(Saved data entries)
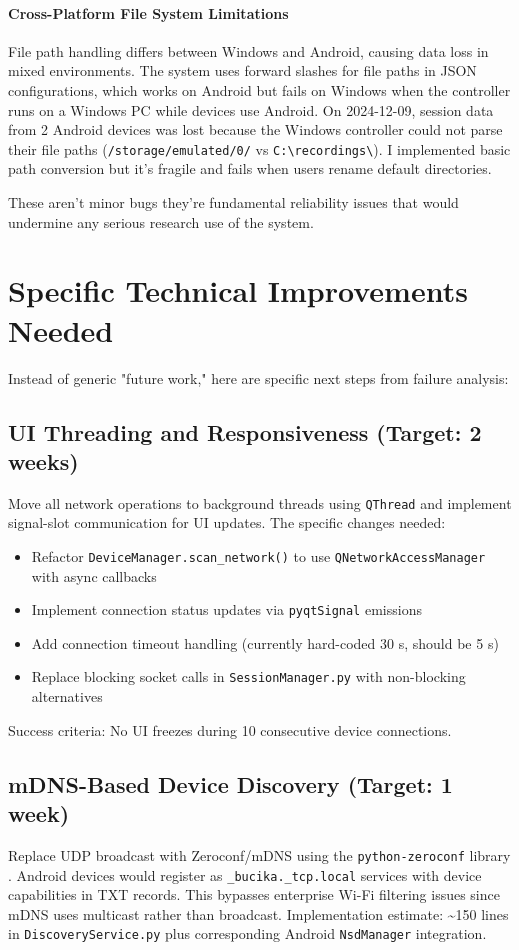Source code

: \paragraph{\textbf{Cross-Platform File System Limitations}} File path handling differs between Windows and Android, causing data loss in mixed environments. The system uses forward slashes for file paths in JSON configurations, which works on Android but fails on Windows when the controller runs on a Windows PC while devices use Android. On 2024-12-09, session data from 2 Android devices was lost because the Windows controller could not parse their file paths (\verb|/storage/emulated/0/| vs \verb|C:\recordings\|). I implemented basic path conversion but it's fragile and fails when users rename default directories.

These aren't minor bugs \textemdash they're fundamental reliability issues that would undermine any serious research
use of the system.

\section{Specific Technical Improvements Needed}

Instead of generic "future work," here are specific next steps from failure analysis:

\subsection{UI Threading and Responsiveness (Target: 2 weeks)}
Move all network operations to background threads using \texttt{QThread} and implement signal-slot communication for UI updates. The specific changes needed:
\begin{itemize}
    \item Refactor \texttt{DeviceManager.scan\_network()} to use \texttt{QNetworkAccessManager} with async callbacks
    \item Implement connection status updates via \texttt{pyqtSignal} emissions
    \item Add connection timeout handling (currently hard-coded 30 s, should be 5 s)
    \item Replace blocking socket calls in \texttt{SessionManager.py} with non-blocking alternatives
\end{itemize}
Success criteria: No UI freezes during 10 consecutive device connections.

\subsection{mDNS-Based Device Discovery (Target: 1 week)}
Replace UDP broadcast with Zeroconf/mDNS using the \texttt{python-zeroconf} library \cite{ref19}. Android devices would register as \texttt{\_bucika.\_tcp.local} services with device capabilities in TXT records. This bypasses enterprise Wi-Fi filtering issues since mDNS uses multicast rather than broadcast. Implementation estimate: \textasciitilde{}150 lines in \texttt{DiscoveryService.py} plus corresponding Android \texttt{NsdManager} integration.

==

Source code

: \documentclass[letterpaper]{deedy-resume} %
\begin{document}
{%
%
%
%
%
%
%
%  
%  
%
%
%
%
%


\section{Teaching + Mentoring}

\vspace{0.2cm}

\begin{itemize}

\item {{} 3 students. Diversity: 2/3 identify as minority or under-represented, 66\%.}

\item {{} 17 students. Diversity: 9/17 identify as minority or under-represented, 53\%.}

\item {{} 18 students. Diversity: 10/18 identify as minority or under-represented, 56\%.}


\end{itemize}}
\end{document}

--

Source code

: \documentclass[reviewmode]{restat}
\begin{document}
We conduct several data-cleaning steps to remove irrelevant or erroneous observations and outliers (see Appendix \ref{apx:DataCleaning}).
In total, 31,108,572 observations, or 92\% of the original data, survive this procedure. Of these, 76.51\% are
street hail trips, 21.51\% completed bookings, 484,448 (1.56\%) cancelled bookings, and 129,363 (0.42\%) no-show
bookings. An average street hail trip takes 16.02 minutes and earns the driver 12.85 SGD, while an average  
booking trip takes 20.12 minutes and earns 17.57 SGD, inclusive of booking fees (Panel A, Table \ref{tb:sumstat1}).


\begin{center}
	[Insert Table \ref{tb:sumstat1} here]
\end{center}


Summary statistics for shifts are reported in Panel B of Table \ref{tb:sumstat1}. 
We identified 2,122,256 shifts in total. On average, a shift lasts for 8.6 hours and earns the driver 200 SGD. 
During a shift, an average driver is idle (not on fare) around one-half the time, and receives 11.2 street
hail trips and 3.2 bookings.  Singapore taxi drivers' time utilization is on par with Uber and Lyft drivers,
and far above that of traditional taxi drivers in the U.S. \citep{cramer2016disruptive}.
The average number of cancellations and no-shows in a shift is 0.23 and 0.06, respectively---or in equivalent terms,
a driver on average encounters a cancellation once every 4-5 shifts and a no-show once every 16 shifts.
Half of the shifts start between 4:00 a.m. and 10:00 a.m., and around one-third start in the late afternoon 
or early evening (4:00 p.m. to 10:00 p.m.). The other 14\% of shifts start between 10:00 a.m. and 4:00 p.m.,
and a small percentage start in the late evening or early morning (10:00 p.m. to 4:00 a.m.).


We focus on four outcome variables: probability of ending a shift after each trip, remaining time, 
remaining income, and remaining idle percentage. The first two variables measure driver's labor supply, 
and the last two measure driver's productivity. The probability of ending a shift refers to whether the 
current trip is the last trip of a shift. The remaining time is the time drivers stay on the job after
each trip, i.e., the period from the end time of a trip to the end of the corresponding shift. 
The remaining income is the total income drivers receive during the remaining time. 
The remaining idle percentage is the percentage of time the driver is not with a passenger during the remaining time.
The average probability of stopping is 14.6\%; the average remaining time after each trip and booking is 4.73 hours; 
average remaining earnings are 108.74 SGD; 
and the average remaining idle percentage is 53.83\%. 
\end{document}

• **WORK INSTRUCTIONS**:
Using the entries shown above, reproduce verbatim the lines from the line bearing "Half of the" to the line bearing "and a small", inclusive.

• **TASK RESULT**:
Half of the shifts start between 4:00 a.m. and 10:00 a.m., and around one-third start in the late afternoon 
or early evening (4:00 p.m. to 10:00 p.m.). The other 14\% of shifts start between 10:00 a.m. and 4:00 p.m.,
and a small percentage start in the late evening or early morning (10:00 p.m. to 4:00 a.m.).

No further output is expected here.